### PROBLEM TO WORK ON
Return each record unchanged and drop the images.

### EXERCISE INPUT
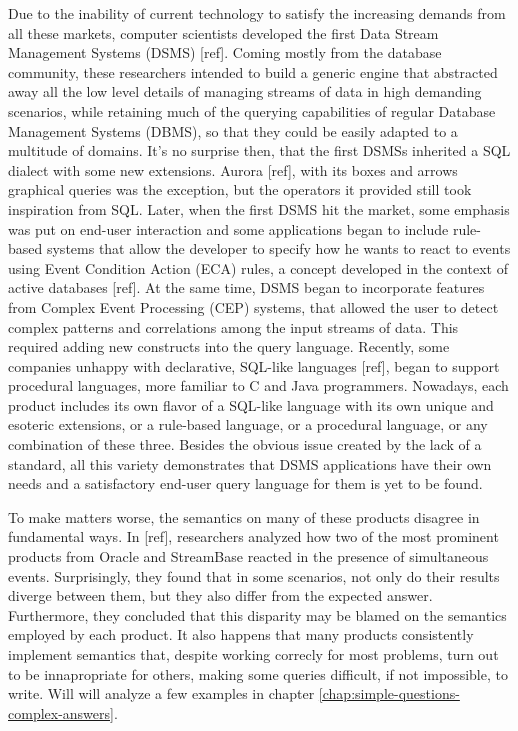 \documentclass{report}
\begin{document}
Due to the inability of current technology to satisfy the increasing
demands from all these markets, computer scientists developed the
first Data Stream Management Systems (DSMS) [ref]. Coming mostly from
the database community, these researchers intended to build a generic
engine that abstracted away all the low level details of managing
streams of data in high demanding scenarios, while retaining much of
the querying capabilities of regular Database Management Systems
(DBMS), so that they could be easily adapted to a multitude of
domains. It's no surprise then, that the first DSMSs inherited a SQL
dialect with some new extensions. Aurora [ref], with its boxes and
arrows graphical queries was the exception, but the operators it
provided still took inspiration from SQL. Later, when the first DSMS
hit the market, some emphasis was put on end-user interaction and some
applications began to include rule-based systems that allow the
developer to specify how he wants to react to events using Event
Condition Action (ECA) rules, a concept developed in the context of
active databases [ref]. At the same time, DSMS began to incorporate
features from Complex Event Processing (CEP) systems, that allowed the
user to detect complex patterns and correlations among the input
streams of data. This required adding new constructs into the query
language. Recently, some companies unhappy with declarative, SQL-like
languages [ref], began to support procedural languages, more familiar
to C and Java programmers. Nowadays, each product includes its own
flavor of a SQL-like language with its own unique and esoteric
extensions, or a rule-based language, or a procedural language, or any
combination of these three. Besides the obvious issue created by the
lack of a standard, all this variety demonstrates that DSMS
applications have their own needs and a satisfactory end-user query
language for them is yet to be found.

To make matters worse, the semantics on many of these products
disagree in fundamental ways. In [ref], researchers analyzed how two
of the most prominent products from Oracle and StreamBase reacted in
the presence of simultaneous events. Surprisingly, they found that in
some scenarios, not only do their results diverge between them, but
they also differ from the expected answer. Furthermore, they concluded
that this disparity may be blamed on the semantics employed by each
product. It also happens that many products consistently implement
semantics that, despite working correcly for most problems, turn out
to be innapropriate for others, making some queries difficult, if not
impossible, to write. Will will analyze a few examples in chapter
\ref{chap:simple-questions-complex-answers}.
\end{document}
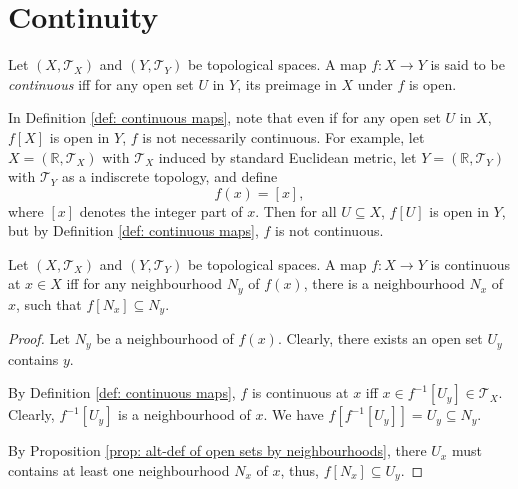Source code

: \section{Continuity}

\begin{definition}
	\label{def: continuous maps}
	Let $(X, \mathcal T_X)$ and $(Y, \mathcal T_Y)$ be topological spaces. A map $f: X \to Y$ is said to be \textit{continuous} iff for any open set $U$ in $Y$, its preimage in $X$ under $f$ is open.
\end{definition}


\begin{note}
	In Definition \ref{def: continuous maps}, note that even if for any open set $U$ in $X$, $f[X]$ is open in $Y$, $f$ is not necessarily continuous. For example, let $X = (\mathbb R, \mathcal T_X)$ with $\mathcal T_X$ induced by standard Euclidean metric, let $Y=(\mathbb R, \mathcal T_Y)$ with $\mathcal T_Y$ as a indiscrete topology, and define
	$$
	f(x) = [x],
	$$
	where $[x]$ denotes the integer part of $x$. Then for all $U \subseteq X$, $f[U]$ is open in $Y$, but by Definition \ref{def: continuous maps}, $f$ is not continuous.
\end{note}


\begin{proposition}
	\label{prop: alt-def of continuous maps by neighbourhoods}
	Let $(X, \mathcal T_X)$ and $(Y, \mathcal T_Y)$ be topological spaces. A map $f: X \to Y$ is continuous at $x \in X$ iff for any neighbourhood $N_y$ of $f(x)$, there is a neighbourhood $N_x$ of $x$, such that $f[N_x] \subseteq N_y$.
	
	\begin{proof}
		Let $N_y$ be a neighbourhood of $f(x)$. Clearly, there exists an open set $U_y$ contains $y$.
	
		By Definition \ref{def: continuous maps}, $f$ is continuous at $x$ iff $x \in f^{-1}[U_y] \in \mathcal T_X$. Clearly, $f^{-1}[U_y]$ is a neighbourhood of $x$. We have $f[f^{-1}[U_y]] = U_y \subseteq N_y$.
		
		By Proposition \ref{prop: alt-def of open sets by neighbourhoods}, there $U_x$ must contains at least one neighbourhood $N_x$ of $x$, thus, $f[N_x] \subseteq U_y$.
	\end{proof}
\end{proposition}


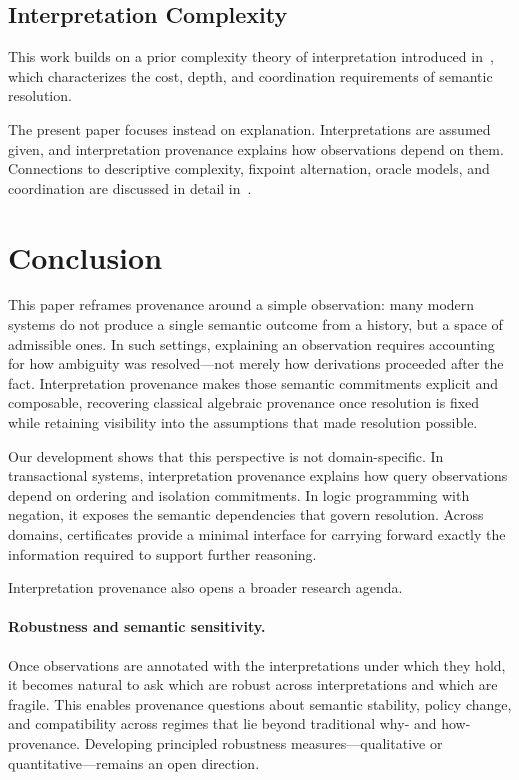 \documentclass[acmsmall,nonacm]{acmart}
\theoremstyle{remark}
\numberwithin{definition}{section}
\numberwithin{theorem}{section}
\numberwithin{lemma}{section}
\numberwithin{corollary}{section}
\numberwithin{remark}{section}
\numberwithin{example}{section}
\numberwithin{observation}{section}
\numberwithin{assumption}{section}
\begin{document}
\subsection{Interpretation Complexity}

This work builds on a prior complexity theory of interpretation
introduced in~\cite{hellerstein2026interpretation}, which characterizes the cost,
depth, and coordination requirements of semantic resolution.

The present paper focuses instead on explanation.
Interpretations are assumed given, and interpretation provenance explains how
observations depend on them.
Connections to descriptive complexity, fixpoint alternation, oracle models, and
coordination are discussed in detail in~\cite{hellerstein2026interpretation}.

\section{Conclusion}
\label{sec:conclusion}

This paper reframes provenance around a simple observation: many modern systems do
not produce a single semantic outcome from a history, but a space of admissible
ones.
In such settings, explaining an observation requires accounting for how ambiguity
was resolved—not merely how derivations proceeded after the fact.
Interpretation provenance makes those semantic commitments explicit and
composable, recovering classical algebraic provenance once resolution is fixed
while retaining visibility into the assumptions that made resolution possible.

Our development shows that this perspective is not domain-specific.
In transactional systems, interpretation provenance explains how query
observations depend on ordering and isolation commitments.
In logic programming with negation, it exposes the semantic dependencies that
govern resolution.
Across domains, certificates provide a minimal interface for carrying forward
exactly the information required to support further reasoning.

Interpretation provenance also opens a broader research agenda.

\paragraph{Robustness and semantic sensitivity.}
Once observations are annotated with the interpretations under which they hold, it
becomes natural to ask which are robust across interpretations and which are
fragile.
This enables provenance questions about semantic stability, policy change, and
compatibility across regimes that lie beyond traditional why- and how-provenance.
Developing principled robustness measures—qualitative or quantitative—remains an
open direction.
\end{document}
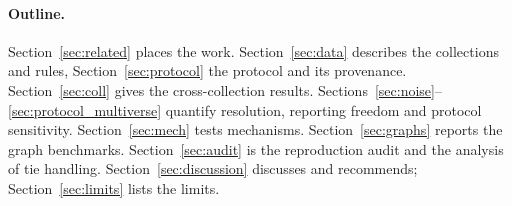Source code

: \paragraph{Outline.} Section~\ref{sec:related} places the work. Section~\ref{sec:data} describes the collections and rules, Section~\ref{sec:protocol} the protocol and its provenance. Section~\ref{sec:coll} gives the cross-collection results. Sections~\ref{sec:noise}--\ref{sec:protocol_multiverse} quantify resolution, reporting freedom and protocol sensitivity. Section~\ref{sec:mech} tests mechanisms. Section~\ref{sec:graphs} reports the graph benchmarks. Section~\ref{sec:audit} is the reproduction audit and the analysis of tie handling. Section~\ref{sec:discussion} discusses and recommends; Section~\ref{sec:limits} lists the limits.
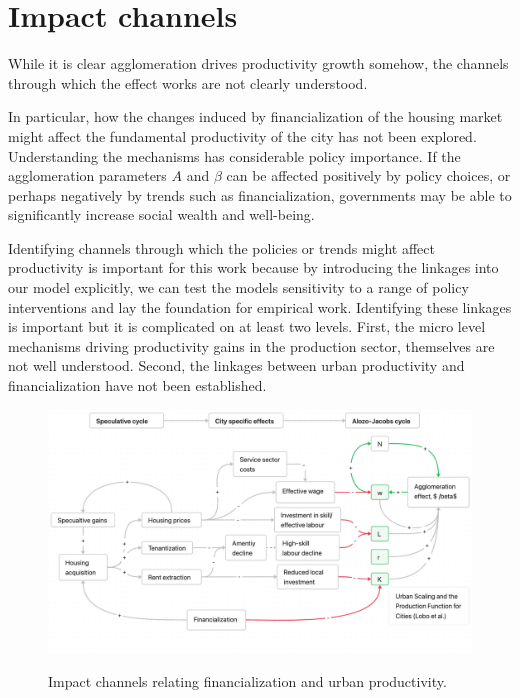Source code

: \section{Impact channels}
While it is clear agglomeration drives productivity growth somehow,  the channels through which the effect works are not clearly understood. 

In particular, how the changes induced by financialization of the housing market might affect the fundamental productivity of the city has not been explored. Understanding the mechanisms has  considerable policy importance. If the agglomeration parameters $A$ and  $\beta$ can be affected positively by policy choices, or perhaps negatively by trends such as financialization,  governments may be able to significantly increase social wealth and well-being. 

Identifying channels through which the policies or trends might affect productivity  is important for this work because by introducing the linkages into our model explicitly, we can test the models sensitivity to a range of policy interventions and lay the foundation for empirical work. Identifying these linkages  is important but it is complicated on at least two levels. First, the micro level mechanisms driving productivity gains in the production sector, themselves are not well understood.  Second, the linkages between urban productivity and financialization have not been established.  




\begin{figure}[h!tb]
\begin{adjustwidth}{-0.24\textwidth}{-0.24\textwidth}
\centering
\includegraphics[scale=.3 ]{fig/impact-channels.png}%
\label{fig-impact-channels}
\end{adjustwidth}
\caption{Impact channels relating financialization and urban productivity.}
\end{figure}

### RESULT OF THE EXERCISE
 \documentclass{report}
\begin{document}
Due to the inability of current technology to satisfy the increasing
demands from all these markets, computer scientists developed the
first Data Stream Management Systems (DSMS) [ref]. Coming mostly from
the database community, these researchers intended to build a generic
engine that abstracted away all the low level details of managing
streams of data in high demanding scenarios, while retaining much of
the querying capabilities of regular Database Management Systems
(DBMS), so that they could be easily adapted to a multitude of
domains. It's no surprise then, that the first DSMSs inherited a SQL
dialect with some new extensions. Aurora [ref], with its boxes and
arrows graphical queries was the exception, but the operators it
provided still took inspiration from SQL. Later, when the first DSMS
hit the market, some emphasis was put on end-user interaction and some
applications began to include rule-based systems that allow the
developer to specify how he wants to react to events using Event
Condition Action (ECA) rules, a concept developed in the context of
active databases [ref]. At the same time, DSMS began to incorporate
features from Complex Event Processing (CEP) systems, that allowed the
user to detect complex patterns and correlations among the input
streams of data. This required adding new constructs into the query
language. Recently, some companies unhappy with declarative, SQL-like
languages [ref], began to support procedural languages, more familiar
to C and Java programmers. Nowadays, each product includes its own
flavor of a SQL-like language with its own unique and esoteric
extensions, or a rule-based language, or a procedural language, or any
combination of these three. Besides the obvious issue created by the
lack of a standard, all this variety demonstrates that DSMS
applications have their own needs and a satisfactory end-user query
language for them is yet to be found.

To make matters worse, the semantics on many of these products
disagree in fundamental ways. In [ref], researchers analyzed how two
of the most prominent products from Oracle and StreamBase reacted in
the presence of simultaneous events. Surprisingly, they found that in
some scenarios, not only do their results diverge between them, but
they also differ from the expected answer. Furthermore, they concluded
that this disparity may be blamed on the semantics employed by each
product. It also happens that many products consistently implement
semantics that, despite working correcly for most problems, turn out
to be innapropriate for others, making some queries difficult, if not
impossible, to write. Will will analyze a few examples in chapter
\ref{chap:simple-questions-complex-answers}.
\end{document}
Source code

: \section{Continuity}

\begin{definition}
	\label{def: continuous maps}
	Let $(X, \mathcal T_X)$ and $(Y, \mathcal T_Y)$ be topological spaces. A map $f: X \to Y$ is said to be \textit{continuous} iff for any open set $U$ in $Y$, its preimage in $X$ under $f$ is open.
\end{definition}


\begin{note}
	In Definition \ref{def: continuous maps}, note that even if for any open set $U$ in $X$, $f[X]$ is open in $Y$, $f$ is not necessarily continuous. For example, let $X = (\mathbb R, \mathcal T_X)$ with $\mathcal T_X$ induced by standard Euclidean metric, let $Y=(\mathbb R, \mathcal T_Y)$ with $\mathcal T_Y$ as a indiscrete topology, and define
	$$
	f(x) = [x],
	$$
	where $[x]$ denotes the integer part of $x$. Then for all $U \subseteq X$, $f[U]$ is open in $Y$, but by Definition \ref{def: continuous maps}, $f$ is not continuous.
\end{note}


\begin{proposition}
	\label{prop: alt-def of continuous maps by neighbourhoods}
	Let $(X, \mathcal T_X)$ and $(Y, \mathcal T_Y)$ be topological spaces. A map $f: X \to Y$ is continuous at $x \in X$ iff for any neighbourhood $N_y$ of $f(x)$, there is a neighbourhood $N_x$ of $x$, such that $f[N_x] \subseteq N_y$.
	
	\begin{proof}
		Let $N_y$ be a neighbourhood of $f(x)$. Clearly, there exists an open set $U_y$ contains $y$.
	
		By Definition \ref{def: continuous maps}, $f$ is continuous at $x$ iff $x \in f^{-1}[U_y] \in \mathcal T_X$. Clearly, $f^{-1}[U_y]$ is a neighbourhood of $x$. We have $f[f^{-1}[U_y]] = U_y \subseteq N_y$.
		
		By Proposition \ref{prop: alt-def of open sets by neighbourhoods}, there $U_x$ must contains at least one neighbourhood $N_x$ of $x$, thus, $f[N_x] \subseteq U_y$.
	\end{proof}
\end{proposition}


 \documentclass[acmsmall,nonacm]{acmart}
\theoremstyle{remark}
\numberwithin{definition}{section}
\numberwithin{theorem}{section}
\numberwithin{lemma}{section}
\numberwithin{corollary}{section}
\numberwithin{remark}{section}
\numberwithin{example}{section}
\numberwithin{observation}{section}
\numberwithin{assumption}{section}
\begin{document}
\subsection{Interpretation Complexity}

This work builds on a prior complexity theory of interpretation
introduced in~\cite{hellerstein2026interpretation}, which characterizes the cost,
depth, and coordination requirements of semantic resolution.

The present paper focuses instead on explanation.
Interpretations are assumed given, and interpretation provenance explains how
observations depend on them.
Connections to descriptive complexity, fixpoint alternation, oracle models, and
coordination are discussed in detail in~\cite{hellerstein2026interpretation}.

\section{Conclusion}
\label{sec:conclusion}

This paper reframes provenance around a simple observation: many modern systems do
not produce a single semantic outcome from a history, but a space of admissible
ones.
In such settings, explaining an observation requires accounting for how ambiguity
was resolved—not merely how derivations proceeded after the fact.
Interpretation provenance makes those semantic commitments explicit and
composable, recovering classical algebraic provenance once resolution is fixed
while retaining visibility into the assumptions that made resolution possible.

Our development shows that this perspective is not domain-specific.
In transactional systems, interpretation provenance explains how query
observations depend on ordering and isolation commitments.
In logic programming with negation, it exposes the semantic dependencies that
govern resolution.
Across domains, certificates provide a minimal interface for carrying forward
exactly the information required to support further reasoning.

Interpretation provenance also opens a broader research agenda.

\paragraph{Robustness and semantic sensitivity.}
Once observations are annotated with the interpretations under which they hold, it
becomes natural to ask which are robust across interpretations and which are
fragile.
This enables provenance questions about semantic stability, policy change, and
compatibility across regimes that lie beyond traditional why- and how-provenance.
Developing principled robustness measures—qualitative or quantitative—remains an
open direction.
\end{document}
Source code

: \paragraph{Outline.} Section~\ref{sec:related} places the work. Section~\ref{sec:data} describes the collections and rules, Section~\ref{sec:protocol} the protocol and its provenance. Section~\ref{sec:coll} gives the cross-collection results. Sections~\ref{sec:noise}--\ref{sec:protocol_multiverse} quantify resolution, reporting freedom and protocol sensitivity. Section~\ref{sec:mech} tests mechanisms. Section~\ref{sec:graphs} reports the graph benchmarks. Section~\ref{sec:audit} is the reproduction audit and the analysis of tie handling. Section~\ref{sec:discussion} discusses and recommends; Section~\ref{sec:limits} lists the limits.
Source code

: \section{Impact channels}
While it is clear agglomeration drives productivity growth somehow,  the channels through which the effect works are not clearly understood. 

In particular, how the changes induced by financialization of the housing market might affect the fundamental productivity of the city has not been explored. Understanding the mechanisms has  considerable policy importance. If the agglomeration parameters $A$ and  $\beta$ can be affected positively by policy choices, or perhaps negatively by trends such as financialization,  governments may be able to significantly increase social wealth and well-being. 

Identifying channels through which the policies or trends might affect productivity  is important for this work because by introducing the linkages into our model explicitly, we can test the models sensitivity to a range of policy interventions and lay the foundation for empirical work. Identifying these linkages  is important but it is complicated on at least two levels. First, the micro level mechanisms driving productivity gains in the production sector, themselves are not well understood.  Second, the linkages between urban productivity and financialization have not been established.  




\begin{figure}[h!tb]
\begin{adjustwidth}{-0.24\textwidth}{-0.24\textwidth}
\centering
\includegraphics[scale=.3 ]{fig/impact-channels.png}%
\label{fig-impact-channels}
\end{adjustwidth}
\caption{Impact channels relating financialization and urban productivity.}
\end{figure}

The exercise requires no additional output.